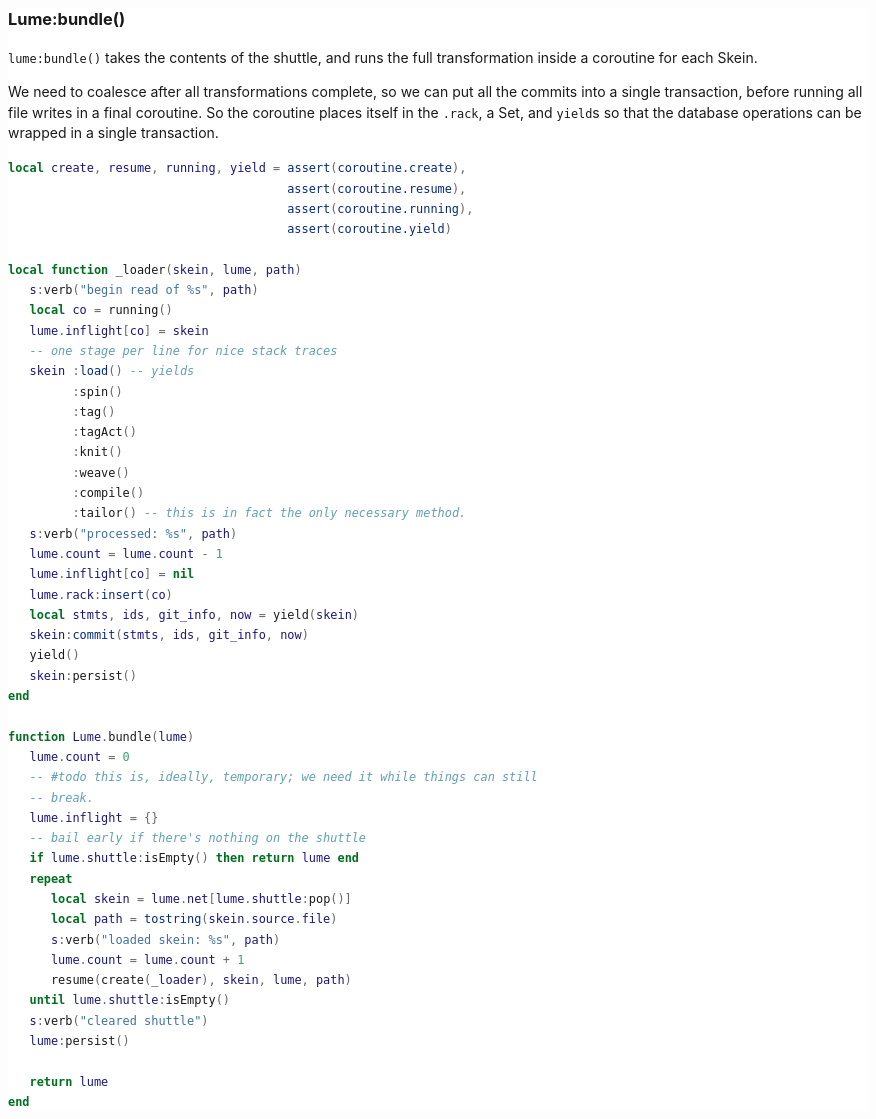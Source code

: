 
### Lume:bundle\(\)

`lume:bundle()` takes the contents of the shuttle, and runs the full
transformation inside a coroutine for each Skein\.

We need to coalesce after all transformations complete, so we can put all the
commits into a single transaction, before running all file writes in a final
coroutine\.  So the coroutine places itself in the `.rack`, a Set, and `yield`s
so that the database operations can be wrapped in a single transaction\.

```lua
local create, resume, running, yield = assert(coroutine.create),
                                       assert(coroutine.resume),
                                       assert(coroutine.running),
                                       assert(coroutine.yield)

local function _loader(skein, lume, path)
   s:verb("begin read of %s", path)
   local co = running()
   lume.inflight[co] = skein
   -- one stage per line for nice stack traces
   skein :load() -- yields
         :spin()
         :tag()
         :tagAct()
         :knit()
         :weave()
         :compile()
         :tailor() -- this is in fact the only necessary method.
   s:verb("processed: %s", path)
   lume.count = lume.count - 1
   lume.inflight[co] = nil
   lume.rack:insert(co)
   local stmts, ids, git_info, now = yield(skein)
   skein:commit(stmts, ids, git_info, now)
   yield()
   skein:persist()
end

function Lume.bundle(lume)
   lume.count = 0
   -- #todo this is, ideally, temporary; we need it while things can still
   -- break.
   lume.inflight = {}
   -- bail early if there's nothing on the shuttle
   if lume.shuttle:isEmpty() then return lume end
   repeat
      local skein = lume.net[lume.shuttle:pop()]
      local path = tostring(skein.source.file)
      s:verb("loaded skein: %s", path)
      lume.count = lume.count + 1
      resume(create(_loader), skein, lume, path)
   until lume.shuttle:isEmpty()
   s:verb("cleared shuttle")
   lume:persist()

   return lume
end
```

=======

--- Exercise details ---
To answer, copy each line from the material above that has the word "coroutine".

--- Answer area ---
transformation inside a coroutine for each Skein\.
coroutine\.  So the coroutine places itself in the `.rack`, a Set, and `yield`s
local create, resume, running, yield = assert(coroutine.create),
                                       assert(coroutine.resume),
                                       assert(coroutine.running),
                                       assert(coroutine.yield)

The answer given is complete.